• WHAT THE EXERCISE ASKS: Search for the word "dApp" in the entries. Each line that holds it should be copied.

• INPUT DATA:
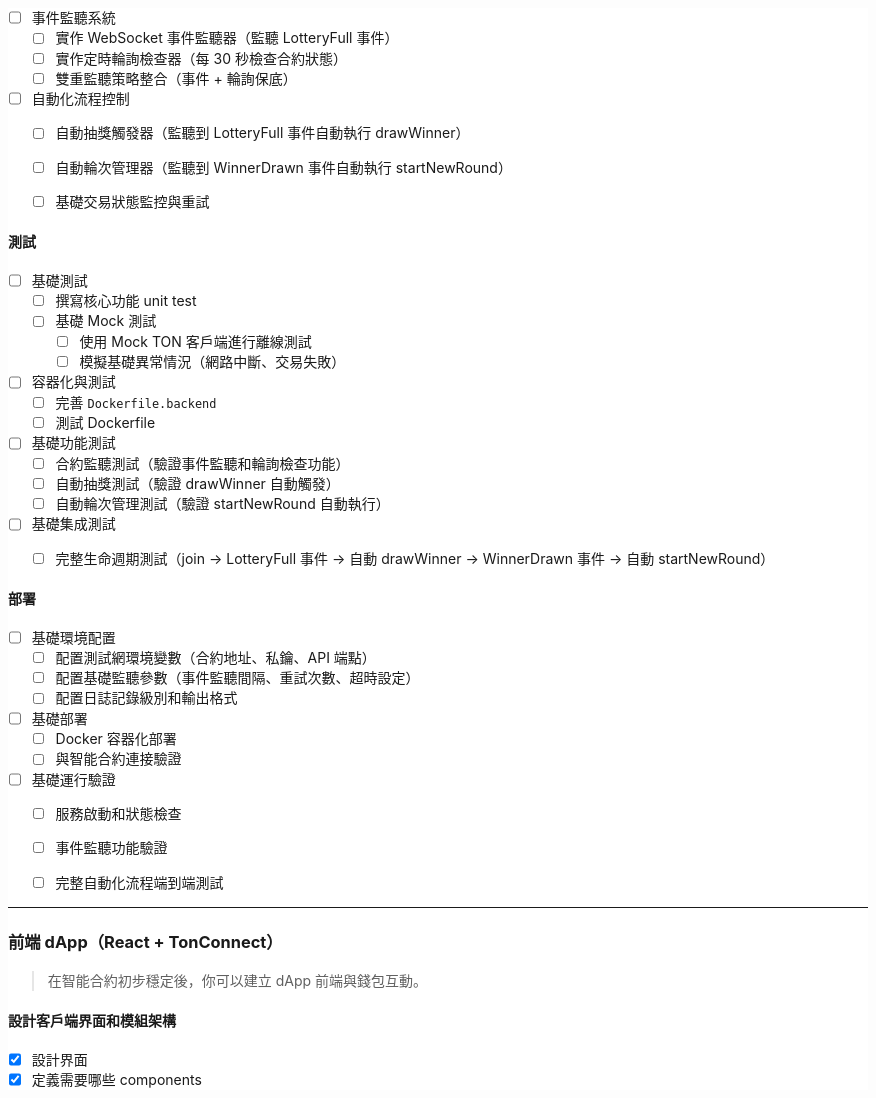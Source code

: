 - [ ] 事件監聽系統
  - [ ] 實作 WebSocket 事件監聽器（監聽 LotteryFull 事件）
  - [ ] 實作定時輪詢檢查器（每 30 秒檢查合約狀態）
  - [ ] 雙重監聽策略整合（事件 + 輪詢保底）

- [ ] 自動化流程控制
  - [ ] 自動抽獎觸發器（監聽到 LotteryFull 事件自動執行 drawWinner）
  - [ ] 自動輪次管理器（監聽到 WinnerDrawn 事件自動執行 startNewRound）
  - [ ] 基礎交易狀態監控與重試


#### 測試
- [ ] 基礎測試
  - [ ] 撰寫核心功能 unit test
  - [ ] 基礎 Mock 測試
    - [ ] 使用 Mock TON 客戶端進行離線測試
    - [ ] 模擬基礎異常情況（網路中斷、交易失敗）

- [ ] 容器化與測試
  - [ ] 完善 `Dockerfile.backend`
  - [ ] 測試 Dockerfile

- [ ] 基礎功能測試
  - [ ] 合約監聽測試（驗證事件監聽和輪詢檢查功能）
  - [ ] 自動抽獎測試（驗證 drawWinner 自動觸發）
  - [ ] 自動輪次管理測試（驗證 startNewRound 自動執行）

- [ ] 基礎集成測試
  - [ ] 完整生命週期測試（join → LotteryFull 事件 → 自動 drawWinner → WinnerDrawn 事件 → 自動 startNewRound）


#### 部署
- [ ] 基礎環境配置
  - [ ] 配置測試網環境變數（合約地址、私鑰、API 端點）
  - [ ] 配置基礎監聽參數（事件監聽間隔、重試次數、超時設定）
  - [ ] 配置日誌記錄級別和輸出格式

- [ ] 基礎部署
  - [ ] Docker 容器化部署
  - [ ] 與智能合約連接驗證

- [ ] 基礎運行驗證
  - [ ] 服務啟動和狀態檢查
  - [ ] 事件監聽功能驗證
  - [ ] 完整自動化流程端到端測試


---
### 前端 dApp（React + TonConnect）

> 在智能合約初步穩定後，你可以建立 dApp 前端與錢包互動。

#### 設計客戶端界面和模組架構
- [x] 設計界面
- [x] 定義需要哪些 components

• REPLY:
### 前端 dApp（React + TonConnect）
> 在智能合約初步穩定後，你可以建立 dApp 前端與錢包互動。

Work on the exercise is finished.